Thursday, September 14, 2017

Making a New Life in Canada: The Saunders Siblings

Immigrants are welcomed by a woman
symbolizing Canada, 1880
In our last blog post, we looked at the life of the Saunders family in England and their arrival in Ontario. Beginning after the War of 1812, there was a significant wave of immigration from Britain and Ireland to Canada, mainly to Ontario. Most of the Saunders brothers and sisters married men and women like themselves, who had also come to Canada with their families as children or young adults. 

The desire to find suitable husbands for five daughters may have been one of the motivations behind the Saunders family’s emigration. By 1850, about one quarter of the female population in the United Kingdom between the ages of 20 and 45 was unmarried, and the 1851 census showed that women outnumbered men by as many as one million. The problem of the so-called “surplus woman” was one that would occupy commentators in Britain for the rest of the 19th century and into the 20th. But in many parts of Canada, there were more men than women, particularly in newly-settled areas with large immigrant populations.

If seeing their daughters married was indeed one of their goals, James and Jane Saunders were very successful. Shortly after their arrival, daughter Emma (1827-1917) married William Skinner, a family friend from Crediton who had come over to Canada on the same ship. William Skinner, like James Saunders, was a shoemaker, and he established a successful business in London. Emma and William had five children, one of whom, Lillian, was sadly a victim of the notorious 1881 Victoria disaster, in which an overloaded steamboat capsized, killing 182 passengers.


Illustrated title page from Louisa’s
autograph book
The next daughter, Louisa (1829-1870), also married soon after her arrival in Canada. How she met Bernard Trainer, or indeed anything about his early life, remains a mystery. They were married in 1850 and lived in London until around 1855, at which time they moved to Goderich, where Bernard Trainer joined the Huron County constabulary.
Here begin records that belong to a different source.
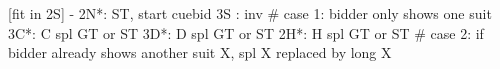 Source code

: [fit in 2S] - 
2N*: ST, start cuebid
3S : inv
# case 1: bidder only shows one suit
3C*: C spl GT or ST
3D*: D spl GT or ST
2H*: H spl GT or ST
# case 2: if bidder already shows another suit X, spl X replaced by long X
Louisa and Bernard had twelve children (Alice was number seven) before Louisa died in childbirth in 1870. Unfortunately, we have little personal information about Alice’s mother, and no photographs, but an autograph book in the museum’s archives which she assembled before leaving Crediton suggests that she was a young lady of refined tastes and genteel aspirations.

Ann (1832-1864) seems also to have married in the early 1850s, as did brother Stephen (1824-1889), though I haven’t been able to find out much information about either of them or their spouses. Next in line was Bertha (b. 1834), who married Robert Lynch Patton in 1856 and moved with him to Montreal. The officiant at this wedding was Rev. J. H. Robinson, and a year later William Saunders (1836-1914) married Robinson’s daughter Sarah Agnes. As I noted in my previous post, William was apprenticed to a local druggist and soon opened his own pharmacy. His interest in pharmaceutical plants, horticulture, and entomology led to his appointment as director of Canada’s Experimental Farm system in 1886. William and Sarah’s five sons also went on to have notable careers in science, music, and literature—they’ll get a blog post of their own. The youngest daughter, Mary (1839-1907), was married in 1870 to William Gurd, a gunsmith whose family immigrated from Ireland in the 1840s, and they had three children.
Mary Saunders Gurd

All in all, the Saunders siblings seem to have led mostly ordinary, middle-class lives. No doubt the parents were happy to see their daughters married to respectable and prosperous men, and two of their sons established in their careers, with William ultimately achieving great success and a national reputation. Edwin (1822-1895), the oldest son, chose to follow his own path, however. Soon after the family arrived in Canada, he moved to Manitoulin Island in Lake Huron, where he built a small log cabin and lived by hunting, fishing, and gardening. His nephew William Saunders kept a diary of a family visit to Manitoulin in 1880, during which Uncle Ned helped the five brothers indulge their interests in fishing, hunting wildlife specimens, and sailing. Although Uncle William Skinner is said to have claimed Ned “never did any work,” residents of Manitoulin remembered him as an important part of their small community.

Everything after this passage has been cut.